Le Président a remercié les députés et sénateurs pour avoir répondu positivement à son « appel de ralliement dans une union sacrée de la nation » ayant consacré le basculement de la majorité parlementaire pro (Joseph) Kabila à sa cause en 2020.

Mais trois ans après son arrivée au pouvoir, il a reconnu que « la situation de nos compatriotes n’est pas reluisante. Beaucoup de ménages peinent à nouer les deux bouts du mois et n’ont pas accès aux services sociaux de base tels que l’eau, l’électricité, le soin de santé et le transport ».

Pour ce qui est de la commission électorale nationale indépendante (Ceni), dont les nouveaux animateurs ont été installés en octobre dernier, le Président a appelé les acteurs “qui traînent encore les pieds à désigner rapidement leurs représentants”.

Trois postes réservés à l’opposition menée par son prédécesseur sont restés vacants.

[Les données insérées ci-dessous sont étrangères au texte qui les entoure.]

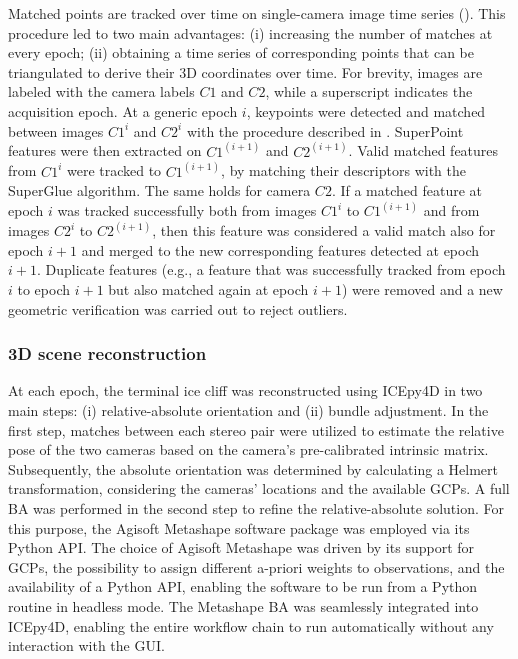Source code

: Matched points are tracked over time on single-camera image time series ().
This procedure led to two main advantages: (i) increasing the number of matches at every epoch; (ii) obtaining a time series of corresponding points that can be
triangulated to derive their 3D coordinates over time.
For brevity, images are labeled with the camera labels \(C1\) and \(C2\), while a superscript indicates the acquisition epoch.
At a generic epoch \(i\), keypoints were detected and matched between images \(C1^i\) and \(C2^i\) with the procedure described in .
SuperPoint features were then extracted on \(C1^{(i+1)}\) and \(C2^{(i+1)}\).
Valid matched features from \(C1^i\) were tracked to \(C1^{(i+1)}\), by matching their descriptors with the SuperGlue algorithm.
The same holds for camera \(C2\).
If a matched feature at epoch \(i\) was tracked successfully both from images \(C1^i\) to \(C1^{(i+1)}\) and from images \(C2^i\) to \(C2^{(i+1)}\), then this feature
was considered a valid match also for epoch \(i+1\) and merged to the new corresponding features detected at epoch \(i+1\).
Duplicate features (e.g., a feature that was successfully tracked from epoch \(i\) to epoch \(i+1\) but also matched again at epoch \(i+1\)) were removed and a new geometric verification was carried out to reject outliers.

\subsubsection{3D scene reconstruction}\label{sec:4:3dreconstruction}

At each epoch, the terminal ice cliff was reconstructed using ICEpy4D in two main steps: (i) relative-absolute orientation and (ii) bundle adjustment.
In the first step, matches between each stereo pair were utilized to estimate the relative pose of the two cameras based on the camera's pre-calibrated intrinsic matrix.
Subsequently, the absolute orientation was determined by calculating a Helmert transformation, considering the cameras' locations and the available GCPs.
A full BA was performed in the second step to refine the relative-absolute solution. For this purpose, the Agisoft Metashape software package was employed via its Python API.
The choice of Agisoft Metashape was driven by its support for GCPs, the possibility to assign different a-priori weights to observations, and the availability of a Python API, enabling the software to be run from a Python routine in headless mode.
The Metashape BA was seamlessly integrated into ICEpy4D, enabling the entire workflow chain to run automatically without any interaction with the GUI.

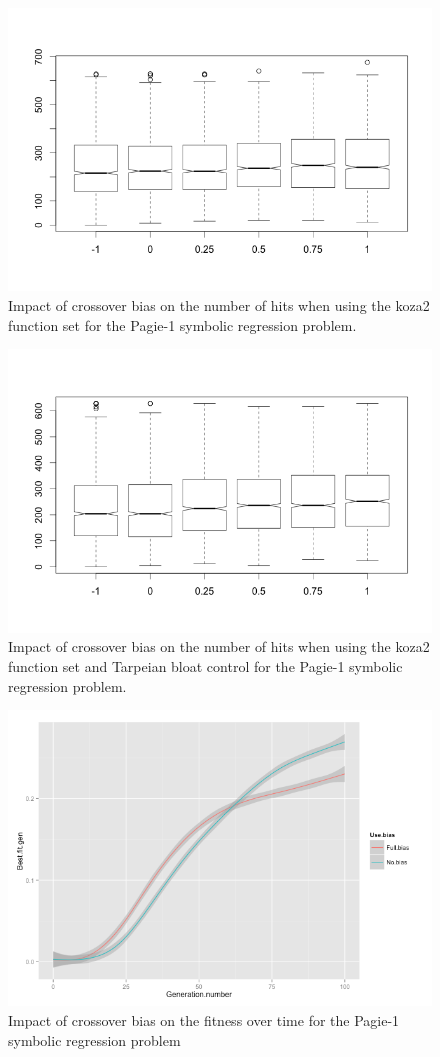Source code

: \documentclass{sig-alternate}
\begin{document}
\begin{figure}
\centering
\includegraphics[width=0.45 \textwidth]{Plots/Pagie-1-koza2_no_Tarpeian.png}
\caption{Impact of crossover bias on the number of hits when using the koza2 function set for the Pagie-1 
symbolic regression problem.}
\label{fig:Pagie1Koza2}
\end{figure}

\begin{figure}
\centering
\includegraphics[width=0.45 \textwidth]{Plots/Pagie-1-tarp.png}
\caption{Impact of crossover bias on the number of hits when using the koza2 function set and Tarpeian bloat 
control for the Pagie-1 symbolic regression problem.}
\label{fig:Pagie1Koza2Tarpeian}
\end{figure}


\begin{figure}
\centering
\includegraphics[width=0.45 \textwidth]{Plots/Pagie-1_fitness_vs_time.png}
\caption{Impact of crossover bias on the fitness over time for the Pagie-1 symbolic regression problem}
\label{fig:Pagie1FitnessOverTime}
\end{figure}
\end{document}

L’opposition conteste l’actuelle configuration de la Ceni, dont la plénière est dominée par des politiques, en dépit du fait que sa présidence soit pilotée par un délégué des confessions religieuses.

Tshisekedi a réaffirmé son engagement pour des élections en 2023, aux termes de son premier quinquennat. Au passage, il a encore réaffirmé sa détermination à “poursuivre les réformes courageuses dans le secteur de la Justice”.

Le Président issu du parti historique d’opposition, [Ndlr … UDPS] s’est déjà prononcé pour un deuxième mandat.

Ses détracteurs l’accusent d’avoir pris le contrôle de la Cour constitutionnelle et de la Commission électorale (CENI).